What a surprising selection too, some books which many had loved in the past but others had loathed.
Thankfully success first off for the reader of Half of a Yellow Sun by Chimamanda Ngozi Adichie which got us off to a good start because the book had plenty of support from devotees in the room.
Failure for The Mill on the Floss by George Eliot, and interestingly at the defining page sixty nine, too much early despair at poor Maggie's lot, discouraged ...might try again but will probably start half way through the book.
Success thanks to a degree of reader perseverance for Philip Pullman's The Subtle Knife and much debate about how many of us had whizzed through Northern Lights and then come unstuck with the differing pace of the second in the trilogy. Yes, slower, repetitive and less continuity but vital to the trilogy was the verdict of the successful trilogians in the room (don't shoot me, Pullmanites out there, I am but the messenger).
Quite a conquest next because our resident 'Loather of All Things Henry' had actually almost finished (and assured us she would) The Portrait of a Lady by Henry James and much helpful advice about How to Read Henry ensued. Little and often seems to be the verdict and eventually you really don't notice that the 'little and often' piece you've just read had no full stop in sight.
Hats off to our newest member who is now not our newest member because we had another newer one, who had tackled The Fabric of the Cosmos by Brian Green in an effort to become a Quantum Physicist in the space of four weeks. By this time I'm really impressed with all this gritted teeth and dogged determination flying round the room. It's another few pages at a time book that has been surprisingly understandable and revealing. We expect her to have split the atom by next month, she was about halfway there.
Next, well we were holding our breath, would The Time Traveller's Wife's most vehement critic have succeeded ?
To her and our utter amazement and I think cheers and a little round of applause, the answer was 'Yes!'
In fact to her chagrin she had struggled to find fault with it, tried hard to be hyper-critical and trash it, but just couldn't.
Pride was swallowed in great big gulps...'there there' we said 'more tea?'
The key apparently is to dive in and just go with the flow. Like my failure with The Secret History by Donna Tartt on an excruciatingly hot holiday in Barcelona (left it behind in a hotel on Las Ramblas) about seven years before I finally bought another copy, read it and loved it, The Time Traveller's Wife by Audrey Niffenegger had also been a swelteringly hot holiday reading failure much better suited to a wet and windy Sunday afternoon in Devon.

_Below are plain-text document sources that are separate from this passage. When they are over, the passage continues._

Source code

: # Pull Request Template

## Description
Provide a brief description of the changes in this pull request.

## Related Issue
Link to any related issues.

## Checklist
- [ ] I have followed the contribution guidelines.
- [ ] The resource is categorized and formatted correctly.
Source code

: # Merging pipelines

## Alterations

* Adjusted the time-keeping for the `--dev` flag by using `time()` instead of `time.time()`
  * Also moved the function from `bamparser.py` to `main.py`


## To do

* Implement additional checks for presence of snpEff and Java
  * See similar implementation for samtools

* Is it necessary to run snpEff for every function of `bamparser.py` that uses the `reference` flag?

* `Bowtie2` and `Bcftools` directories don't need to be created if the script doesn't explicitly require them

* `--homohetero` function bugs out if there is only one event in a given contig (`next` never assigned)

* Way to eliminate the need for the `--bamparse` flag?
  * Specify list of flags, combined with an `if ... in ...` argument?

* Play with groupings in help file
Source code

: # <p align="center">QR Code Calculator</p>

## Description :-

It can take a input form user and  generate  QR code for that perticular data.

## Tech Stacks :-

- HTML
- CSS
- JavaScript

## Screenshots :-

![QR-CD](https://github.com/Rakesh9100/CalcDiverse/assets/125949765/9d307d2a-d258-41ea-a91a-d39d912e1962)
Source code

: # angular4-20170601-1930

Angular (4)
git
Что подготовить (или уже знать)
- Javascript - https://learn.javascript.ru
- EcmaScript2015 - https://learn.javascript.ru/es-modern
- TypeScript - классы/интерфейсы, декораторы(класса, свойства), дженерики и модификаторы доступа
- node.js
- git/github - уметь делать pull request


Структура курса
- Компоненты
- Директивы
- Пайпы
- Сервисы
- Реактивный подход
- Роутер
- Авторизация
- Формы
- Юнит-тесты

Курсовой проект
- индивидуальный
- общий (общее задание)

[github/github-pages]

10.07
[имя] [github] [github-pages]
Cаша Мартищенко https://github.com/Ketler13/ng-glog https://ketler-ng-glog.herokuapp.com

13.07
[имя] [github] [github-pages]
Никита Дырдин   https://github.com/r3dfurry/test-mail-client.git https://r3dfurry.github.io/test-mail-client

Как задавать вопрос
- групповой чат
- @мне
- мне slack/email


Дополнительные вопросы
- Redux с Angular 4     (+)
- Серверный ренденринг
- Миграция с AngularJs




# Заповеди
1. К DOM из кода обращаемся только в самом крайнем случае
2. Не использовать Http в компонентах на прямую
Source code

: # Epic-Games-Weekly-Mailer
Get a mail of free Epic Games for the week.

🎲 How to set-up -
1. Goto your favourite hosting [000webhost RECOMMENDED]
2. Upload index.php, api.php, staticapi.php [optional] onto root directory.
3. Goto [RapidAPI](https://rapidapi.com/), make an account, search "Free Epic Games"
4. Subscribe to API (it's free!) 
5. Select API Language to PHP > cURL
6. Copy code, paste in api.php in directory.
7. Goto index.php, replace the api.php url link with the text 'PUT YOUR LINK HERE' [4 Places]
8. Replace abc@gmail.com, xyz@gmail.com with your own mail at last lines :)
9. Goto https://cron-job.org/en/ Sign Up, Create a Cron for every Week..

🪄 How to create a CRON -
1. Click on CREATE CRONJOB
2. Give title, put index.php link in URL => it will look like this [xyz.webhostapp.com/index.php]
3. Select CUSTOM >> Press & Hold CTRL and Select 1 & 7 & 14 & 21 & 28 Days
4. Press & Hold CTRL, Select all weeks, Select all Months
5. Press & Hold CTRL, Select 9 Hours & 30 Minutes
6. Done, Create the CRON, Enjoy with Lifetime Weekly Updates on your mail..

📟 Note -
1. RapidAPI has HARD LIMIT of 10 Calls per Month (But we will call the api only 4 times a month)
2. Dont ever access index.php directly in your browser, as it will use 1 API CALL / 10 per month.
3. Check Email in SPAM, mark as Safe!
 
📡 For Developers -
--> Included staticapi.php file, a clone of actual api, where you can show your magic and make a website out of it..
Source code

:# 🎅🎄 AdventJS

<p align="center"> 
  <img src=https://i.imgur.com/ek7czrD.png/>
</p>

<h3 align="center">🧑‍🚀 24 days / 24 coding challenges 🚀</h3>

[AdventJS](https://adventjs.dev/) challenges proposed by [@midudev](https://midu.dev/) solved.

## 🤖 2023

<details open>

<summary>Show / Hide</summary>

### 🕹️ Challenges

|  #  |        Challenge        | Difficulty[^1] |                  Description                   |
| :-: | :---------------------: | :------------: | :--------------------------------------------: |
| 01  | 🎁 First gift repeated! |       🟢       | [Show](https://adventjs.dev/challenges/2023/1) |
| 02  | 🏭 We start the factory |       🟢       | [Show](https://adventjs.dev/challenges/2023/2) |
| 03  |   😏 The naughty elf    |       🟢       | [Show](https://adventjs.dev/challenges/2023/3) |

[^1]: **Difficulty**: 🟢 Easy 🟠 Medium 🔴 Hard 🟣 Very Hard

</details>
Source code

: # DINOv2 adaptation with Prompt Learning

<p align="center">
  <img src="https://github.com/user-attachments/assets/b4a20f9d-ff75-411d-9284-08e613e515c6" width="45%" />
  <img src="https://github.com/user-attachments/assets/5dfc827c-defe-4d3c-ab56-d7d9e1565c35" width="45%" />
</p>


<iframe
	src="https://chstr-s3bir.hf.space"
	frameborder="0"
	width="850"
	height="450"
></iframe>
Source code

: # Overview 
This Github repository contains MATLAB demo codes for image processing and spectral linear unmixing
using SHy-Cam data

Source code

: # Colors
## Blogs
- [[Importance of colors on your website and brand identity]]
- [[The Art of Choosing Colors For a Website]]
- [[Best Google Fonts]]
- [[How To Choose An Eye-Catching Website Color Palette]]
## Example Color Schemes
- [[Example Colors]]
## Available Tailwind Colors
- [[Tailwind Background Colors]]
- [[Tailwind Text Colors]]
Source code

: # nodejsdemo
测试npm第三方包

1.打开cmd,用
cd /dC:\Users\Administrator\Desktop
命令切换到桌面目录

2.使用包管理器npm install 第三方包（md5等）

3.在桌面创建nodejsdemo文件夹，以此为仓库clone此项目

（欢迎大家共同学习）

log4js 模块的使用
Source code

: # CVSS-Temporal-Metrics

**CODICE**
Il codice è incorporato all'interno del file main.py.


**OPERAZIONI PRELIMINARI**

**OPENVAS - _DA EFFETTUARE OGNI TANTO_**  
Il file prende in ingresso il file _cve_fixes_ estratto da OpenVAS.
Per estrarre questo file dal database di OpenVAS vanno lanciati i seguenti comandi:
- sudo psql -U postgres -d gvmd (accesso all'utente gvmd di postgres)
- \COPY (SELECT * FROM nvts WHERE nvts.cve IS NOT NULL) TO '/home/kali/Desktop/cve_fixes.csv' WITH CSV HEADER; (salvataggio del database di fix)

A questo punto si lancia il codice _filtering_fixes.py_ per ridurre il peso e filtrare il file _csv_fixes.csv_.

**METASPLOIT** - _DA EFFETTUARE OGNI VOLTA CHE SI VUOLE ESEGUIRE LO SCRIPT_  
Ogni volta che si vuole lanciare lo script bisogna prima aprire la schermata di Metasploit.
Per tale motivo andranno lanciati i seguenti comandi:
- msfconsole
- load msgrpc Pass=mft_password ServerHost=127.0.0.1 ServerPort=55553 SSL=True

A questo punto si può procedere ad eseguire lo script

The Kite Runner was next and Khaled Hosseini got a very great bit thumbs down from its reader, so big I don't have space to recount the vexed criticism and puckered brow, there seemed to be little support for the book in the room either. I too was a Kite Runner failure many years ago so could sympathise with yet another well-placed 'there there' and 'more tea?'
The reader of Tulip Fever by Deborah Moggach reported success of a sort, having passed the point of surrender first time round, the book hooked and kept her reading from about a third through, much debate about what you should eat with fried tulip.
The Shadow of the Wind by Carlos Ruiz Zafon from our newest new member and there was a definite ambivalence surrounding the book despite its best seller list fame. We wondered whether the next book from Zafon, due out soon, will generate the same interest and my copy has just arrived so we'll see...it would of course help if I'd read the first one if I want to compare and contrast wouldn't it?
My own offering was Fugitive Pieces by Ann Michaels and I will write more fully about it soon.
I had called a halt about twenty pages from the end...well actually I'd sat down to finish it that afternoon and fallen asleep instead, which I suspect was my own way of avoiding any further harrowing detail at a time when I seemed to have enough real-life stuff to deal with.
I had failed with this book on numerous occasions and I think this time I may have succeeded. For me it was in no way a book to read cover to cover like a novel, I read it as the 'Pieces' dictated and over a period of several weeks and it worked, so much to reflect on and I'm not sure I gave a good account of exactly what those reflections are because it still hasn't really sunk in fully, so I will go back to it and then come back here with my thoughts when they finally surface.
Next month it is with some relief and a sense of uplifting joy after this month that we are doing 'Letters' and really looking forward to it.